AGIR EM COMPAIXÃO (2/2)


Autoridade dos que sofrem


“Porque tive fome deste-me de comer,
tive sede e deste-me de beber,
era peregrino e recolheste-me,
estava nu e deste-me que vestir,
adoeci e visitaste-me,
estive na prisão e foste ter comigo.”
(Mt 25,35-36)


No relato do juízo final ou juízo definitivo (Mt 25,31-46), constatamos que o que vai decidir o “destino” não e a religião vivida por cada um, nem tão pouco a fé, mas o que vai decidir será a prática solidária da compaixão por quem sofre, a obediência à autoridade dos que sofrem.
Jesus coloca esta autoridade como centralidade da mensagem profética a toda a humanidade. O apelo divino não para de nos interpelar, refletido no desejo profundo diante Palavra de Deus. Uma Palavra que me faz atrair para Aquele que é a verdade (Cf Jo 14,6), é neste sentido que este “eros”  se purifica em Deus, numa vida sempre levada no estabelecer diálogo com toda a comunidade.

A soteriologia, é insistentemente passada dando a “crer” que tudo assenta na imagem final que o sacrifício é redentor, olhando para cruz parte-se para a dor como redenção. A partir desta deturpação, entramos na viagem (de alucinação) da análise psicológica de Deus em que Ele é moldado ao nosso interesse, tanto para bem como para mal.

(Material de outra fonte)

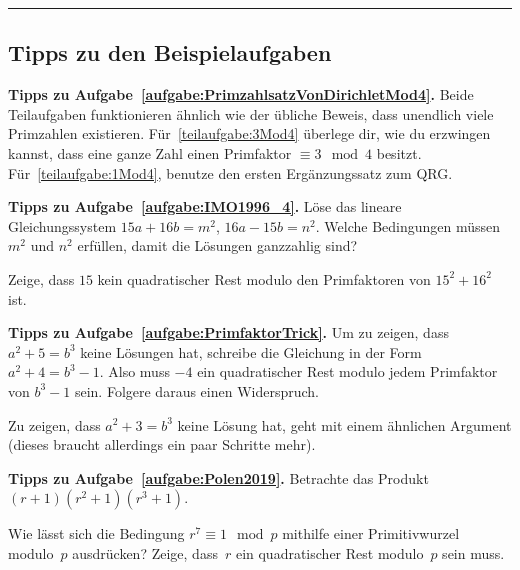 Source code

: \newpage\phantom{newpage}\vfill\hrule\vspace{-1em}
\subsection*{Tipps zu den Beispielaufgaben}

\textbf{Tipps zu Aufgabe~\ref{aufgabe:PrimzahlsatzVonDirichletMod4}.} Beide Teilaufgaben funktionieren ähnlich wie der übliche Beweis, dass unendlich viele Primzahlen existieren. Für~\ref{teilaufgabe:3Mod4} überlege dir, wie du erzwingen kannst, dass eine ganze Zahl einen Primfaktor $\equiv 3\mod 4$ besitzt. Für~\ref{teilaufgabe:1Mod4}, benutze den ersten Ergänzungssatz zum QRG.



\textbf{Tipps zu Aufgabe~\ref{aufgabe:IMO1996_4}.} Löse das lineare Gleichungssystem $15a+16b=m^2$, $16a-15b=n^2$. Welche Bedingungen müssen $m^2$ und $n^2$ erfüllen, damit die Lösungen ganzzahlig sind?

Zeige, dass $15$ kein quadratischer Rest modulo den Primfaktoren von $15^2+16^2$ ist.

\textbf{Tipps zu Aufgabe~\ref{aufgabe:PrimfaktorTrick}.} Um zu zeigen, dass $a^2+5=b^3$ keine Lösungen hat, schreibe die Gleichung in der Form $a^2+4=b^3-1$. Also muss $-4$ ein quadratischer Rest modulo jedem Primfaktor von $b^3-1$ sein. Folgere daraus einen Widerspruch.

Zu zeigen, dass $a^2+3=b^3$ keine Lösung hat, geht mit einem ähnlichen Argument (dieses braucht allerdings ein paar Schritte mehr).

\textbf{Tipps zu Aufgabe~\ref{aufgabe:Polen2019}.} Betrachte das Produkt $(r+1)(r^2+1)(r^3+1)$.

Wie lässt sich die Bedingung $r^7\equiv 1\mod p$ mithilfe einer Primitivwurzel modulo~$p$ ausdrücken? Zeige, dass~$r$ ein quadratischer Rest modulo~$p$ sein muss.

O sentido comunitário é uma noção fundamental e que não podemos de deixar de investir, o Cristianismo não pode ser feito para se viver sozinho, a sua manifestação aponta para a plenitude da comunidade vocacionados, todos com todos, exercitando a sua liberdade e singularidade no caminho em direção d´Aquele que É (cf. Ex 3,14).
Tem-se observado  cada vez mais a busca, por parte das pessoas, de um sentido mais espiritual para as suas vidas, aliás basta entrarmos nas livrarias para notarmos a imensa quantidade de livros de “auto-ajuda”. Sem me insurgir contra esta literatura (aliás quem sou eu para tal...?!), contato no entanto que muitos vivem a relação “transcendente” de uma perspectiva centrada apenas m si, levando-os a um “pseudo-gnosticismo” que mais não é do que o alimento constante da tendência egocêntrica atual.




“A vontade de Deus para mim é o que eu desejo quanto me liberto do egoísmo, encaminhando-me para o Amor Maior”
(Cardeal Newman)




A realidade difícil dos que injustamente sofrem é a centralidade prévia a toda a ação humana, esta é a principal exigência que nos é colocada de uma forma inequívoca por Jesus, aqui não há margens para discursos, venham donde venham, que coloquem esta exigência em causa. Seria bom que aqueles que comandam o mundo a tivessem como a inalterável prioridade das suas agendas.
Muitos poderão colocar esta autoridade como uma fantasia, já que assenta naqueles que são os mais fracos, então como teriam autoridade?! No entanto, a nossa cegueira tem nos colocado cada vez mais restritos a uma visão estreita, vemos apenas o que nos dizem para ver, estamos anestesiados pelos “poderosos” do mundo que nos fazem acreditar que os fins justificam mesmo os meios... através de uma profunda ausência de ética, e a busca do bem comum, fica para os ditos “utópicos”.
É mesmo necessário que a ética se enquadre e haja onde e como deve, a ausência da noção de “Autoridade dos que Sofrem” faz com que nos encaminhemos para a construção de um mundo que justifica o absurdo, em que chega a tolerar o inumano!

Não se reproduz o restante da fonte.